強引な手法でしたが、ある意味で評価されます。しかし小泉側の支持者が少なく、改革はとん挫します。所謂、亀井静香などの既得権力者の集団ですね。年功序列、終身雇用、株式持ち合い、鎖国制度による内外価格差の維持等により、輸出依存度による加工貿易体制の維持で食べる米国庇護のもとの架空の経済成長の残像が捨てきれなかったのでしょう。
しかしこの幻想は、1985年のプラザ合意で明らかに政策の転換を要求されましたが、そのメッセージを見誤った大蔵官僚の失政が生んだ失敗が、バブル経済とその崩壊ですね。14年後に新しい出発を図り、成功し始めたところにライブドア事件の勃発です。これは、おそらく権力闘争ですね。そこに一部の国粋主義者の地検幹部が乗った話でしょう。この動きに金融危機が重なり、パラダイムショック(枠組みの転換)が起こっています。
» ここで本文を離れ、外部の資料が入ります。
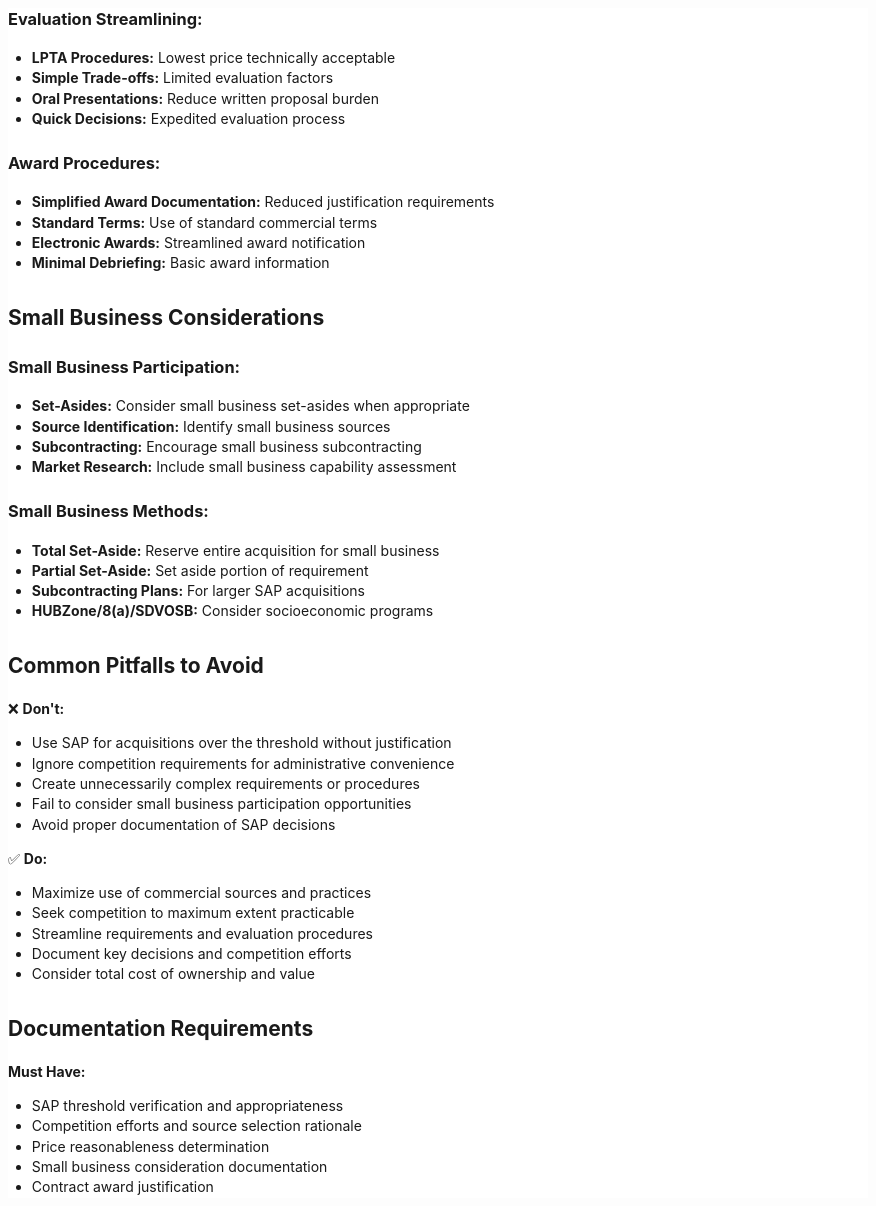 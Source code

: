 ### Evaluation Streamlining:
- **LPTA Procedures:** Lowest price technically acceptable
- **Simple Trade-offs:** Limited evaluation factors
- **Oral Presentations:** Reduce written proposal burden
- **Quick Decisions:** Expedited evaluation process

### Award Procedures:
- **Simplified Award Documentation:** Reduced justification requirements
- **Standard Terms:** Use of standard commercial terms
- **Electronic Awards:** Streamlined award notification
- **Minimal Debriefing:** Basic award information

## Small Business Considerations

### Small Business Participation:
- **Set-Asides:** Consider small business set-asides when appropriate
- **Source Identification:** Identify small business sources
- **Subcontracting:** Encourage small business subcontracting
- **Market Research:** Include small business capability assessment

### Small Business Methods:
- **Total Set-Aside:** Reserve entire acquisition for small business
- **Partial Set-Aside:** Set aside portion of requirement
- **Subcontracting Plans:** For larger SAP acquisitions
- **HUBZone/8(a)/SDVOSB:** Consider socioeconomic programs

## Common Pitfalls to Avoid

❌ **Don't:**
- Use SAP for acquisitions over the threshold without justification
- Ignore competition requirements for administrative convenience
- Create unnecessarily complex requirements or procedures
- Fail to consider small business participation opportunities
- Avoid proper documentation of SAP decisions

✅ **Do:**
- Maximize use of commercial sources and practices
- Seek competition to maximum extent practicable
- Streamline requirements and evaluation procedures
- Document key decisions and competition efforts
- Consider total cost of ownership and value

## Documentation Requirements

**Must Have:**
- SAP threshold verification and appropriateness
- Competition efforts and source selection rationale
- Price reasonableness determination
- Small business consideration documentation
- Contract award justification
日本がTPPに参加すると表明すると、すかさずにカナダやメキシコが参加表明し、中国がASEAN+3を主張していたのに、態度を軟化させこれまで否定していた+6を主張し始めたのも、アラブの春から欧州危機が背景にありますね。リカードの比較優位論(比較生産費説)は自由貿易を推進すれば、更に効率的な生産効果が得られると言うグローバル論からも支持されます。我が国のメディアの論調を見ていると、生産者側の論理に満ち溢れていますね。そりゃ、スポンサー契約の獲得の意味合いもあるので、あのような報道になるのでしょうが、受信料を徴収している国民放送のNHKは生産者の論理で報道を組み立てるのではなく、消費者、一般の国民の側に立って報道を組み立てる必要があります。
安くておいしいコメが自由化され、おいしい牛肉が安く食べられるなら消費者にとってラッキーですね。しかし食料の自給率が低下している現状は、安全保障上、許されるものではありません。自由化したうえで農業の保護政策は国際競争を支援する方向性でしなくてはなりません。時代遅れの三ちゃん農業を支援するものではありません。国論を二分する難しい舵取りが要求されますが、自民党的な政策運営ですが、野田政権はこれまでの所、及第点です。何故なら、南沙諸島問題からASEANを取り込んだ2兆円投資など自由貿易圏の主導権を握るものだからです。慌てている中国…の行動が、その成果を評価しています。この背景はおそらく米国のけん制がありますね。今後、消費税の問題から財政規律の方向性を見せれば、株価も上向くでしょう。